Activity: Could you retype all of the data below exactly as given?

** Opening Records for the exercise block **

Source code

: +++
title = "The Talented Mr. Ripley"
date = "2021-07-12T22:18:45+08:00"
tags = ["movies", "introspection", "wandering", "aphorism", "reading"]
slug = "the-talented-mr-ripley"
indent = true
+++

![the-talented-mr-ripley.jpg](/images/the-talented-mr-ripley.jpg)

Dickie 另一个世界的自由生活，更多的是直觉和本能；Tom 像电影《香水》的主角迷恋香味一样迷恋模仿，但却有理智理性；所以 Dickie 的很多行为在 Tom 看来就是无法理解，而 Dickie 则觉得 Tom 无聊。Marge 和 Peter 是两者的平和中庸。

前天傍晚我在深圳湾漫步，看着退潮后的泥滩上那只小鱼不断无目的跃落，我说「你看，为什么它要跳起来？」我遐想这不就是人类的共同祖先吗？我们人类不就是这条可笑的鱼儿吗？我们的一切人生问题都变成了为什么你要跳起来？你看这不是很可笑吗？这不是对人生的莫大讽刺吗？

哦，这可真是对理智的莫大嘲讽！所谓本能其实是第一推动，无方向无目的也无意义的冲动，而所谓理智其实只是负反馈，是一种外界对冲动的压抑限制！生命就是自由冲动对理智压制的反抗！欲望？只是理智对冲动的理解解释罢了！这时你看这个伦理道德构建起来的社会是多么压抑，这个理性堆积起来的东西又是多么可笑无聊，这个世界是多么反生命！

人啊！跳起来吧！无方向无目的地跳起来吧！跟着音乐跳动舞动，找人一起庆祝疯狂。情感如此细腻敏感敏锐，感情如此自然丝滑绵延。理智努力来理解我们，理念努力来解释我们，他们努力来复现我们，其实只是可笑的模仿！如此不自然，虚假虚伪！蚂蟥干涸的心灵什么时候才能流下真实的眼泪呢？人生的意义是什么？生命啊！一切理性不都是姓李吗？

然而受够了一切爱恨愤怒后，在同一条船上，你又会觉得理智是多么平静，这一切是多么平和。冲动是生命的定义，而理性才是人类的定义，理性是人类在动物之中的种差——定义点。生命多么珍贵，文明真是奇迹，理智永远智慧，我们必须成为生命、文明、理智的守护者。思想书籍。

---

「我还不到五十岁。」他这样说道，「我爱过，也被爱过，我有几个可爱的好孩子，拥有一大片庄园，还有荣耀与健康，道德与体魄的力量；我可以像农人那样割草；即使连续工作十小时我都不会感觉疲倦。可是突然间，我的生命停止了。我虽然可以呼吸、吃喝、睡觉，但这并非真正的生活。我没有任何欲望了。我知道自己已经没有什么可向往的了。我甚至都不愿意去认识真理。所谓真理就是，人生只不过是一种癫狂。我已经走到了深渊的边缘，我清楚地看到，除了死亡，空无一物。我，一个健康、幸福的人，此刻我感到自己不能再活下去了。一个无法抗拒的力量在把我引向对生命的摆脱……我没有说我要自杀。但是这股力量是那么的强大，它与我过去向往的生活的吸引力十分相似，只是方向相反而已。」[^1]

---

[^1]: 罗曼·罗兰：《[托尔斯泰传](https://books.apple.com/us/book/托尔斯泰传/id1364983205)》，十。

** Closing Records for the exercise block **

Answer for this exercise:
Source code

: +++
title = "The Talented Mr. Ripley"
date = "2021-07-12T22:18:45+08:00"
tags = ["movies", "introspection", "wandering", "aphorism", "reading"]
slug = "the-talented-mr-ripley"
indent = true
+++

![the-talented-mr-ripley.jpg](/images/the-talented-mr-ripley.jpg)

Dickie 另一个世界的自由生活，更多的是直觉和本能；Tom 像电影《香水》的主角迷恋香味一样迷恋模仿，但却有理智理性；所以 Dickie 的很多行为在 Tom 看来就是无法理解，而 Dickie 则觉得 Tom 无聊。Marge 和 Peter 是两者的平和中庸。

前天傍晚我在深圳湾漫步，看着退潮后的泥滩上那只小鱼不断无目的跃落，我说「你看，为什么它要跳起来？」我遐想这不就是人类的共同祖先吗？我们人类不就是这条可笑的鱼儿吗？我们的一切人生问题都变成了为什么你要跳起来？你看这不是很可笑吗？这不是对人生的莫大讽刺吗？

哦，这可真是对理智的莫大嘲讽！所谓本能其实是第一推动，无方向无目的也无意义的冲动，而所谓理智其实只是负反馈，是一种外界对冲动的压抑限制！生命就是自由冲动对理智压制的反抗！欲望？只是理智对冲动的理解解释罢了！这时你看这个伦理道德构建起来的社会是多么压抑，这个理性堆积起来的东西又是多么可笑无聊，这个世界是多么反生命！

人啊！跳起来吧！无方向无目的地跳起来吧！跟着音乐跳动舞动，找人一起庆祝疯狂。情感如此细腻敏感敏锐，感情如此自然丝滑绵延。理智努力来理解我们，理念努力来解释我们，他们努力来复现我们，其实只是可笑的模仿！如此不自然，虚假虚伪！蚂蟥干涸的心灵什么时候才能流下真实的眼泪呢？人生的意义是什么？生命啊！一切理性不都是姓李吗？

然而受够了一切爱恨愤怒后，在同一条船上，你又会觉得理智是多么平静，这一切是多么平和。冲动是生命的定义，而理性才是人类的定义，理性是人类在动物之中的种差——定义点。生命多么珍贵，文明真是奇迹，理智永远智慧，我们必须成为生命、文明、理智的守护者。思想书籍。

---

「我还不到五十岁。」他这样说道，「我爱过，也被爱过，我有几个可爱的好孩子，拥有一大片庄园，还有荣耀与健康，道德与体魄的力量；我可以像农人那样割草；即使连续工作十小时我都不会感觉疲倦。可是突然间，我的生命停止了。我虽然可以呼吸、吃喝、睡觉，但这并非真正的生活。我没有任何欲望了。我知道自己已经没有什么可向往的了。我甚至都不愿意去认识真理。所谓真理就是，人生只不过是一种癫狂。我已经走到了深渊的边缘，我清楚地看到，除了死亡，空无一物。我，一个健康、幸福的人，此刻我感到自己不能再活下去了。一个无法抗拒的力量在把我引向对生命的摆脱……我没有说我要自杀。但是这股力量是那么的强大，它与我过去向往的生活的吸引力十分相似，只是方向相反而已。」[^1]

---

[^1]: 罗曼·罗兰：《[托尔斯泰传](https://books.apple.com/us/book/托尔斯泰传/id1364983205)》，十。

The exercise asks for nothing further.